AI

Step-by-step guide on how to build AI news summary using Shatlit, Groq, and Tavily


introduce

In this tutorial, we will build an AI-advanced news agent that can search the web for the latest news about a given topic and summarize the results. The agent follows a structured workflow:

  1. Browse: Generate relevant search queries and collect information from the network.
  2. writing: Extract and compile news summary from collected information.
  3. reflection: Criticize the summary by checking the facts’ correctness and making improvements.
  4. Exquisite: Improve summary based on criticism.
  5. Title generation: Generate appropriate headlines for each news summary.

To improve usability, we will also create a simple GUI using simplification. Similar to previous tutorials, we will use valley For LLM-based processing and frank Used for web browsing. You can generate free API keys from their respective websites.

Setting up the environment

We first set environment variables, install the required libraries, and import the necessary dependencies:

Install the required libraries

Copy the codecopyUse another browser
pip install langgraph==0.2.53 langgraph-checkpoint==2.0.6 langgraph-sdk==0.1.36 langchain-groq langchain-community langgraph-checkpoint-sqlite==2.0.1 tavily-python streamlit

Import the library and set the API keys

Copy the codecopyUse another browser
import os
import sqlite3
from langgraph.graph import StateGraph
from langchain_core.messages import SystemMessage, HumanMessage
from langchain_groq import ChatGroq
from tavily import TavilyClient
from langgraph.checkpoint.sqlite import SqliteSaver
from typing import TypedDict, List
from pydantic import BaseModel
import streamlit as st

# Set API Keys
os.environ['TAVILY_API_KEY'] = "your_tavily_key"
os.environ['GROQ_API_KEY'] = "your_groq_key"

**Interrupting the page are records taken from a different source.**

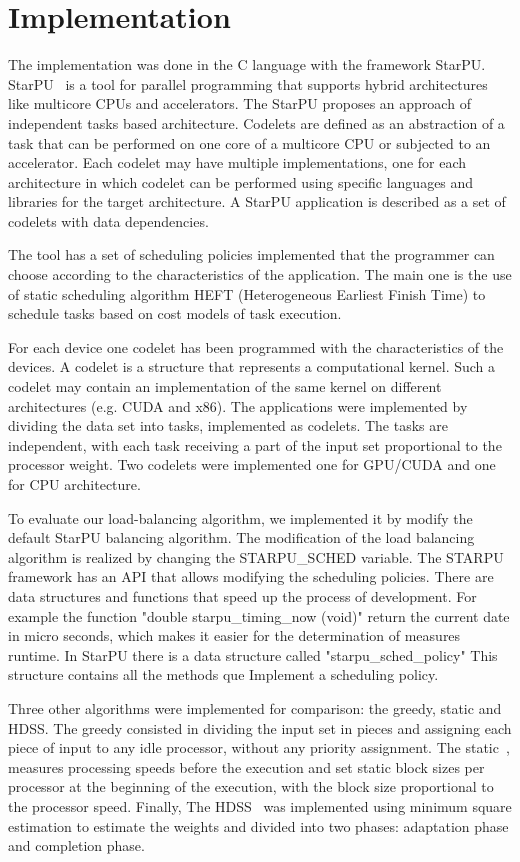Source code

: \documentclass[journal]{IEEEtran}
\begin{document}
\section{Implementation}

The implementation was done in the C language with the framework StarPU.
StarPU~\cite{starpu} is a tool for parallel programming that supports hybrid
architectures like multicore CPUs and accelerators. The StarPU proposes an
approach of independent tasks based architecture. Codelets are defined as an
abstraction of a task that can be performed on one core of a multicore CPU or
subjected to an accelerator. Each codelet may have multiple implementations, one
for each architecture in which codelet can be performed using specific languages
and libraries for the target architecture. A StarPU application is described as
a set of codelets with data dependencies.

The tool has a set of scheduling policies implemented that the programmer can
choose according to the characteristics of the application. The main one is the
use of static scheduling algorithm HEFT (Heterogeneous Earliest Finish Time) to
schedule tasks based on cost models of task execution.

For each device one codelet has been programmed with the characteristics of the
devices. A codelet is a structure that represents a computational kernel. Such a
codelet may contain an implementation of the same kernel on different
architectures (e.g. CUDA and x86).  The applications were implemented by
dividing the data set into tasks, implemented as codelets. The tasks are
independent, with each task receiving a part of the input set proportional to
the processor weight. Two codelets were implemented one for GPU/CUDA and one for
CPU architecture.

To evaluate our load-balancing algorithm, we implemented it by modify the default StarPU balancing algorithm. The modification of the load balancing algorithm is realized by changing the STARPU\_SCHED variable. The STARPU framework has an API that allows modifying the scheduling policies. There are data structures and functions that speed up the process of development. For example the function "double starpu\_timing\_now (void)"  return the current date in micro seconds, which makes it easier for the determination of measures runtime. In StarPU there is a data structure called "starpu\_sched\_policy" This structure contains all the methods que Implement a scheduling policy. 

Three other algorithms were implemented for comparison: the greedy, static and
HDSS. The greedy consisted in dividing the input set in pieces and assigning
each piece of input to any idle processor, without any priority assignment. The
static~\cite{raphael}, measures processing speeds before the execution and set
static block sizes per processor at the beginning of the execution, with the
block size proportional to the processor speed. Finally, The HDSS~\cite{HDSS}
was implemented using minimum square estimation to estimate the weights and
divided into two phases: adaptation phase and completion phase.
\end{document}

# Initialize Database for Checkpointing
sqlite_conn = sqlite3.connect("checkpoints.sqlite", check_same_thread=False)
memory = SqliteSaver(sqlite_conn)

# Initialize Model and Tavily Client
model = ChatGroq(model="Llama-3.1-8b-instant")
tavily = TavilyClient(api_key=os.environ["TAVILY_API_KEY"])

Define proxy status

The agent maintains status information throughout its workflow:

  1. topic: The topic of the latest news draft: the first draft of the news summary
  2. content: Research content extracted from Tavily’s search results
  3. criticism: Criticism and suggestions generated for the draft in a state of reflection.
  4. Refined abstract: Updated news summary combines critical suggestions

title: Headlines generated for each news article class

Copy the codecopyUse another browser
class AgentState(TypedDict):
    topic: str
    drafts: List[str]
    content: List[str]
    critiques: List[str]
    refined_summaries: List[str]
    headings: List[str]

Definition tips

We define system prompts for each stage of the agent workflow:

Copy the codecopyUse another browser
BROWSING_PROMPT = """You are an AI news researcher tasked with finding the latest news articles on given topics. Generate up to 3 relevant search queries."""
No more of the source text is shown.